_Exercise aim_
Print every record exactly, omitting none.
[[ Source data open ]]
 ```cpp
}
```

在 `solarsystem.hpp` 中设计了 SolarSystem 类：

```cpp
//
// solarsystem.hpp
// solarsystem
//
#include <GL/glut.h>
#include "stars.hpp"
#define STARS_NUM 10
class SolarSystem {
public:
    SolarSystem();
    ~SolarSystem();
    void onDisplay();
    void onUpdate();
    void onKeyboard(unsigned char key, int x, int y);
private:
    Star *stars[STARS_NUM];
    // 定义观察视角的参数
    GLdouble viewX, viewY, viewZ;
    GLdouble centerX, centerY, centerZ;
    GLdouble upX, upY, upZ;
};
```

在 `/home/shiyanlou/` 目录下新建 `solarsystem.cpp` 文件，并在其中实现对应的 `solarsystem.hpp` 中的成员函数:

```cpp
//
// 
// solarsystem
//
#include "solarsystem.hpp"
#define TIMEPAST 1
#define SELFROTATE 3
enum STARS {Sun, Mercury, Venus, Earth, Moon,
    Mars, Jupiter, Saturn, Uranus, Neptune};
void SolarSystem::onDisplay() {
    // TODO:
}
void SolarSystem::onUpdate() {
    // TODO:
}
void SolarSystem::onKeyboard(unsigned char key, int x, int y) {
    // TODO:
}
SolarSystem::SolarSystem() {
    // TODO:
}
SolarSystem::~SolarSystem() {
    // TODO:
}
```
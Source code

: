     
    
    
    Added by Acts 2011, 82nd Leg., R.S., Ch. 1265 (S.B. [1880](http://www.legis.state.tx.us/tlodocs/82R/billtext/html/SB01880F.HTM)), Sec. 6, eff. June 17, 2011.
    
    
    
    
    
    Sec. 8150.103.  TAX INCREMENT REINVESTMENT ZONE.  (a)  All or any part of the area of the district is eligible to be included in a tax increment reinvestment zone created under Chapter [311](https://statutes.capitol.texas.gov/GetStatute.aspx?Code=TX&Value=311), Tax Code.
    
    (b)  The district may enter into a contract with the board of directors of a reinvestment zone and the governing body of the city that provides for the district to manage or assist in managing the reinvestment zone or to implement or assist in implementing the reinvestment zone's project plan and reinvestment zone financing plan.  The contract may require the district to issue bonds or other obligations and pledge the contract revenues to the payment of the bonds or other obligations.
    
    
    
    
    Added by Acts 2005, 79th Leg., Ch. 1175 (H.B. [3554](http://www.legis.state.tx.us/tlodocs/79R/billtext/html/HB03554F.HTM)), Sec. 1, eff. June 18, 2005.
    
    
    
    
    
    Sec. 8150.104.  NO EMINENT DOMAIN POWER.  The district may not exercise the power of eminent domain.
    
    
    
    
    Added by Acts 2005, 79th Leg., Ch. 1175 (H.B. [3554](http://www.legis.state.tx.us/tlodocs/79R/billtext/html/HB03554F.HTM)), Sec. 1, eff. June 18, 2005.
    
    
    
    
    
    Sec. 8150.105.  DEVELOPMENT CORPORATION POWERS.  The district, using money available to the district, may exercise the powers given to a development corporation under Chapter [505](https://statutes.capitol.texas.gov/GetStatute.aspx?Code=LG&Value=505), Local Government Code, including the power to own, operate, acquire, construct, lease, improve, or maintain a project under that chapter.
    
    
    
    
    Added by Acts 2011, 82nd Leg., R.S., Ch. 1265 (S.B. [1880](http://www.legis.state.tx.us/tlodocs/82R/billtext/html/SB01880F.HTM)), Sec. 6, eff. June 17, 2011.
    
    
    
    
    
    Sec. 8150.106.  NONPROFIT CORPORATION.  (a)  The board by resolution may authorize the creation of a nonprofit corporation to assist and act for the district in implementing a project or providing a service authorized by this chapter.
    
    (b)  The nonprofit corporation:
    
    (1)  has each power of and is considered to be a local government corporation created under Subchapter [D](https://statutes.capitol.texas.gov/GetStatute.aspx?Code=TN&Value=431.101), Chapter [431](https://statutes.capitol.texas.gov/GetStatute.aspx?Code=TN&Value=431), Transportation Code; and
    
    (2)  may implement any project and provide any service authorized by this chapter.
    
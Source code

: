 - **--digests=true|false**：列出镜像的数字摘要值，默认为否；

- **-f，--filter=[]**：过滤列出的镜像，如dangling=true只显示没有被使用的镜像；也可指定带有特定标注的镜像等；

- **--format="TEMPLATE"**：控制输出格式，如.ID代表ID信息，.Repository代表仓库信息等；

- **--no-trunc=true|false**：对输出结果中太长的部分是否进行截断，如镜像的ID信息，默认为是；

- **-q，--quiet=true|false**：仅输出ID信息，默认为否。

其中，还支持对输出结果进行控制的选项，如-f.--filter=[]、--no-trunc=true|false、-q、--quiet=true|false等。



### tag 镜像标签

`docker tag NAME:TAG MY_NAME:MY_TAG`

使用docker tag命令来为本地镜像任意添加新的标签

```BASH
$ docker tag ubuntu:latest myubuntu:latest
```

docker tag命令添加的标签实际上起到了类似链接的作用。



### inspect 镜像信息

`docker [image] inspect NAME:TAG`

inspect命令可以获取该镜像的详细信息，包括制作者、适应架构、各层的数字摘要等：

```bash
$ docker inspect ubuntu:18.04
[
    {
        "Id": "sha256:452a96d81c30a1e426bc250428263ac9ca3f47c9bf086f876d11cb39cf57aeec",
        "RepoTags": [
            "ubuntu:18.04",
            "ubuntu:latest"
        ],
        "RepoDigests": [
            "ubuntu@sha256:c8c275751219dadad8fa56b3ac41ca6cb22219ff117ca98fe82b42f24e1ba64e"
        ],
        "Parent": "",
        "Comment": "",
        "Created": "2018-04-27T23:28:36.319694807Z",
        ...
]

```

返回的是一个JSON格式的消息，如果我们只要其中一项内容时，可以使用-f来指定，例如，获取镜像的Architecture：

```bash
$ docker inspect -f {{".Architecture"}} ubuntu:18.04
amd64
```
[[ Source data closed ]]
_Solution to the exercise_
 ```cpp
}
```

在 `solarsystem.hpp` 中设计了 SolarSystem 类：

```cpp
//
// solarsystem.hpp
// solarsystem
//
#include <GL/glut.h>
#include "stars.hpp"
#define STARS_NUM 10
class SolarSystem {
public:
    SolarSystem();
    ~SolarSystem();
    void onDisplay();
    void onUpdate();
    void onKeyboard(unsigned char key, int x, int y);
private:
    Star *stars[STARS_NUM];
    // 定义观察视角的参数
    GLdouble viewX, viewY, viewZ;
    GLdouble centerX, centerY, centerZ;
    GLdouble upX, upY, upZ;
};
```

在 `/home/shiyanlou/` 目录下新建 `solarsystem.cpp` 文件，并在其中实现对应的 `solarsystem.hpp` 中的成员函数:

```cpp
//
// 
// solarsystem
//
#include "solarsystem.hpp"
#define TIMEPAST 1
#define SELFROTATE 3
enum STARS {Sun, Mercury, Venus, Earth, Moon,
    Mars, Jupiter, Saturn, Uranus, Neptune};
void SolarSystem::onDisplay() {
    // TODO:
}
void SolarSystem::onUpdate() {
    // TODO:
}
void SolarSystem::onKeyboard(unsigned char key, int x, int y) {
    // TODO:
}
SolarSystem::SolarSystem() {
    // TODO:
}
SolarSystem::~SolarSystem() {
    // TODO:
}
```
Source code

:     
    
    
    Added by Acts 2011, 82nd Leg., R.S., Ch. 1265 (S.B. [1880](http://www.legis.state.tx.us/tlodocs/82R/billtext/html/SB01880F.HTM)), Sec. 6, eff. June 17, 2011.
    
    
    
    
    
    Sec. 8150.103.  TAX INCREMENT REINVESTMENT ZONE.  (a)  All or any part of the area of the district is eligible to be included in a tax increment reinvestment zone created under Chapter [311](https://statutes.capitol.texas.gov/GetStatute.aspx?Code=TX&Value=311), Tax Code.
    
    (b)  The district may enter into a contract with the board of directors of a reinvestment zone and the governing body of the city that provides for the district to manage or assist in managing the reinvestment zone or to implement or assist in implementing the reinvestment zone's project plan and reinvestment zone financing plan.  The contract may require the district to issue bonds or other obligations and pledge the contract revenues to the payment of the bonds or other obligations.
    
    
    
    
    Added by Acts 2005, 79th Leg., Ch. 1175 (H.B. [3554](http://www.legis.state.tx.us/tlodocs/79R/billtext/html/HB03554F.HTM)), Sec. 1, eff. June 18, 2005.
    
    
    
    
    
    Sec. 8150.104.  NO EMINENT DOMAIN POWER.  The district may not exercise the power of eminent domain.
    
    
    
    
    Added by Acts 2005, 79th Leg., Ch. 1175 (H.B. [3554](http://www.legis.state.tx.us/tlodocs/79R/billtext/html/HB03554F.HTM)), Sec. 1, eff. June 18, 2005.
    
    
    
    
    
    Sec. 8150.105.  DEVELOPMENT CORPORATION POWERS.  The district, using money available to the district, may exercise the powers given to a development corporation under Chapter [505](https://statutes.capitol.texas.gov/GetStatute.aspx?Code=LG&Value=505), Local Government Code, including the power to own, operate, acquire, construct, lease, improve, or maintain a project under that chapter.
    
    
    
    
    Added by Acts 2011, 82nd Leg., R.S., Ch. 1265 (S.B. [1880](http://www.legis.state.tx.us/tlodocs/82R/billtext/html/SB01880F.HTM)), Sec. 6, eff. June 17, 2011.
    
    
    
    
    
    Sec. 8150.106.  NONPROFIT CORPORATION.  (a)  The board by resolution may authorize the creation of a nonprofit corporation to assist and act for the district in implementing a project or providing a service authorized by this chapter.
    
    (b)  The nonprofit corporation:
    
    (1)  has each power of and is considered to be a local government corporation created under Subchapter [D](https://statutes.capitol.texas.gov/GetStatute.aspx?Code=TN&Value=431.101), Chapter [431](https://statutes.capitol.texas.gov/GetStatute.aspx?Code=TN&Value=431), Transportation Code; and
    
    (2)  may implement any project and provide any service authorized by this chapter.
    
Source code

: - **--digests=true|false**：列出镜像的数字摘要值，默认为否；

- **-f，--filter=[]**：过滤列出的镜像，如dangling=true只显示没有被使用的镜像；也可指定带有特定标注的镜像等；

- **--format="TEMPLATE"**：控制输出格式，如.ID代表ID信息，.Repository代表仓库信息等；

- **--no-trunc=true|false**：对输出结果中太长的部分是否进行截断，如镜像的ID信息，默认为是；

- **-q，--quiet=true|false**：仅输出ID信息，默认为否。

其中，还支持对输出结果进行控制的选项，如-f.--filter=[]、--no-trunc=true|false、-q、--quiet=true|false等。



### tag 镜像标签

`docker tag NAME:TAG MY_NAME:MY_TAG`

使用docker tag命令来为本地镜像任意添加新的标签

```BASH
$ docker tag ubuntu:latest myubuntu:latest
```

docker tag命令添加的标签实际上起到了类似链接的作用。



### inspect 镜像信息

`docker [image] inspect NAME:TAG`

inspect命令可以获取该镜像的详细信息，包括制作者、适应架构、各层的数字摘要等：

```bash
$ docker inspect ubuntu:18.04
[
    {
        "Id": "sha256:452a96d81c30a1e426bc250428263ac9ca3f47c9bf086f876d11cb39cf57aeec",
        "RepoTags": [
            "ubuntu:18.04",
            "ubuntu:latest"
        ],
        "RepoDigests": [
            "ubuntu@sha256:c8c275751219dadad8fa56b3ac41ca6cb22219ff117ca98fe82b42f24e1ba64e"
        ],
        "Parent": "",
        "Comment": "",
        "Created": "2018-04-27T23:28:36.319694807Z",
        ...
]

```

返回的是一个JSON格式的消息，如果我们只要其中一项内容时，可以使用-f来指定，例如，获取镜像的Architecture：

```bash
$ docker inspect -f {{".Architecture"}} ubuntu:18.04
amd64
```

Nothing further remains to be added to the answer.